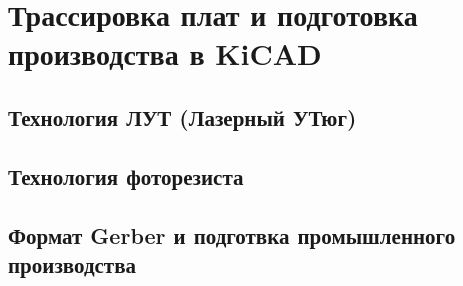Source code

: \chapter{Трассировка плат и подготовка производства в KiCAD}

\section{Технология ЛУТ (Лазерный УТюг)}

\section{Технология фоторезиста}

\section{Формат Gerber и подготвка промышленного производства}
┄┄┄┄┄┄
• _EXERCISE OBJECTIVE_: Whenever a line of the material holds the word "section", copy it out.

• _OUTPUT FOR THIS TASK_:
\section{Технология ЛУТ (Лазерный УТюг)}
\section{Технология фоторезиста}
\section{Формат Gerber и подготвка промышленного производства}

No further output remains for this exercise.